O Poeta Régio chega para ser professor do liceu e fica superdeprimido não com o que isto é, mas com o que isto não é, nem tem, nem representa, e pensa matar-se.
Cidade onde então sofria coisas que terei pudor de contar seja a quem for.
Anos mais tarde, habituou-se e, diz até quem o conheceu, mais ao seu feitio austero e carrancudo, que nem queria outra coisa e odiava as grandes cidades.
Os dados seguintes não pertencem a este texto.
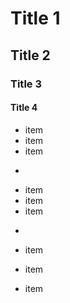 Title 1
==
Title 2
-
### Title 3 #
####  Title 4


* item
* item
* item

-

+ item
+ item
+ item

-

- item
- item
- item
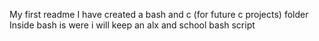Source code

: My first readme
I have created a bash and c (for future c projects) folder
Inside bash is were i will keep an alx and school bash script
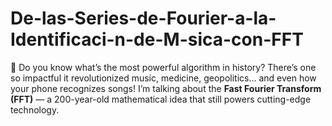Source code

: # De-las-Series-de-Fourier-a-la-Identificaci-n-de-M-sica-con-FFT
🧠 Do you know what’s the most powerful algorithm in history?    There’s one so impactful it revolutionized music, medicine, geopolitics... and even how your phone recognizes songs!    I’m talking about the **Fast Fourier Transform (FFT)** — a 200-year-old mathematical idea that still powers cutting-edge technology.
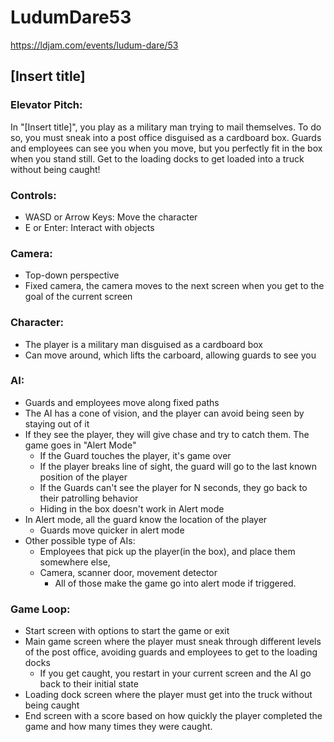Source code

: # LudumDare53
https://ldjam.com/events/ludum-dare/53

## [Insert title]

### Elevator Pitch:
In "[Insert title]", you play as a military man trying to mail themselves. To do so, you must sneak into a post office disguised as a cardboard box. Guards and employees can see you when you move, but you perfectly fit in the box when you stand still. Get to the loading docks to get loaded into a truck without being caught!

### Controls:
- WASD or Arrow Keys: Move the character
- E or Enter: Interact with objects

### Camera:
- Top-down perspective
- Fixed camera, the camera moves to the next screen when you get to the goal of the current screen

### Character:
- The player is a military man disguised as a cardboard box
- Can move around, which lifts the carboard, allowing guards to see you

### AI:
- Guards and employees move along fixed paths
- The AI has a cone of vision, and the player can avoid being seen by staying out of it
- If they see the player, they will give chase and try to catch them. The game goes in "Alert Mode"
    - If the Guard touches the player, it's game over
    - If the player breaks line of sight, the guard will go to the last known position of the player
    - If the Guards can't see the player for N seconds, they go back to their patrolling  behavior
    - Hiding in the box doesn't work in Alert mode
- In Alert mode, all the guard know the location of the player
    - Guards move quicker in alert mode
- Other possible type of AIs: 
    - Employees that pick up the player(in the box), and place them somewhere else, 
    - Camera, scanner door, movement detector
        - All of those make the game go into alert mode if triggered.

### Game Loop:
- Start screen with options to start the game or exit
- Main game screen where the player must sneak through different levels of the post office, avoiding guards and employees to get to the loading docks
    - If you get caught, you restart in your current screen and the AI go back to their initial state
- Loading dock screen where the player must get into the truck without being caught
- End screen with a score based on how quickly the player completed the game and how many times they were caught.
A base dessa mudança foi a casa.
A ideia dele para um bom lar seria um casarão enorme que pudesse encher de crucifixos. Encontrou-o, alugou-o e encheu-o de crucifixos. Uma antiga pensão de pedra grossa, voltada para o cemitério e colada a umas cavalariças malcheirosas da GNR. Aos sábados e domingos saía com motorista e corria os campos, de quinta em quinta, de monte em monte, azuis na distância, como ele dizia, convencendo velhotes a vender velharias religiosas por dois tostões. Salvou vários tesouros artísticos religiosos de alimentarem a lareira dum camponês qualquer, no Inverno.
Sol na vidraça, escuro nos recantos. Casa tosca e bela à qual quis como se fora feita para morar nela.
Na verdade, a casa até arrepia de crucifixos. Crucifixos de madeira, de barro, de metal, cristos elegantes, toscos, esquisitos, serenos, agonizantes, zangados por serem o Messias, descrentes na ressurreição, optimistas quanto a isso, cristos antigos, recentes, europeus, asiáticos, cristos às centenas, há mesmo um de marfim branco com rubis a fazer as gotinhas de sangue. Paga-se bilhete à entrada, menos quem está isento.
Da bela janela da casa, via passar os funerais, o cemitério é mesmo em frente, os dedos gigantes dos ciprestes apontando o céu, um poético cinema de varanda.

Texto de Rui Cardoso Martins ([2006] 2007). E se eu gostasse muito de morrer. 3ª edição, Lisboa: Publicações Dom Quixote, p. 199.